Scientists at the Center for Infection and Immunity (CII) at Columbia University’s Mailman School of Public Health are the first to report immune signatures differentiating two subgroups of myalgic encephalomyelitis/chronic fatigue syndrome (ME/CFS): “classical” and “atypical.” This complex, debilitating disease is characterized by symptoms ranging from extreme fatigue after exertion to difficulty concentrating, headaches, and muscle pain.
Typically, symptoms of ME/CFS begin suddenly following a flu-like infection, but a subset of cases classified by the investigators as “atypical” follows a different disease course, either from triggers preceding symptoms by months or years, or accompanied by the later development of additional serious illnesses.

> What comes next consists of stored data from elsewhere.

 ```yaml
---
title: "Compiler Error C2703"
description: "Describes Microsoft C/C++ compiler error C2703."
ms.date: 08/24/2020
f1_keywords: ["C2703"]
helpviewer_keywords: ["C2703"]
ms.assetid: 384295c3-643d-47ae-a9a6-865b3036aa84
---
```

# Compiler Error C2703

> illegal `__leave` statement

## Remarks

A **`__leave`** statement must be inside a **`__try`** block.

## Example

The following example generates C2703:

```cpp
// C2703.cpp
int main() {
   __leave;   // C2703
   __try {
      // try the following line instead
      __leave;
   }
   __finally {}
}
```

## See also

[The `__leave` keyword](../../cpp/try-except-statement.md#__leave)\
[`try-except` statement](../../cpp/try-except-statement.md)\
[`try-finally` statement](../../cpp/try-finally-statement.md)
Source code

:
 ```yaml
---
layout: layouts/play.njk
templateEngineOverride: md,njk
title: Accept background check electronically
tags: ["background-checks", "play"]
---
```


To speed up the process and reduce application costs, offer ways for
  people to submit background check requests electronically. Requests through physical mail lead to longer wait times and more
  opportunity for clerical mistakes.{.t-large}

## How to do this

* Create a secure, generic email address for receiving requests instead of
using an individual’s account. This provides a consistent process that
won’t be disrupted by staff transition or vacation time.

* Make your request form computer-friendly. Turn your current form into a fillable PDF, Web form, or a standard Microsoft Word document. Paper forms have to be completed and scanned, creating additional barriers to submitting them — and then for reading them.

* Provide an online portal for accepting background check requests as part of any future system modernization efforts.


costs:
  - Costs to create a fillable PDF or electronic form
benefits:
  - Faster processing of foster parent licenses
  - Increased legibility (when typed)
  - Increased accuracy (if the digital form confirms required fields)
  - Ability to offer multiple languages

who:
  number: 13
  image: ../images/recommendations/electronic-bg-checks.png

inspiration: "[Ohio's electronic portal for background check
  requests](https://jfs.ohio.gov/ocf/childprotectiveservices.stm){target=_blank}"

To uncover evidence of these disease types, first author Mady Hornig, MD, director of translational research at CII and associate professor of Epidemiology at Mailman, and colleagues used immunoassays to measure levels of 51 immune biomarkers in cerebrospinal fluid samples taken from 32 cases of classical and 27 cases of atypical ME/CFS. All study participants were diagnosed using the same standard criteria, but atypical cases either had prior histories of viral encephalitis, illness after foreign travel or blood transfusion, or later developed a concurrent malady—seizure disorders, multiple sclerosis-like demyelinating disorders, Gulf War Illness, or a range of cancers—at rates much higher than seen in the general population.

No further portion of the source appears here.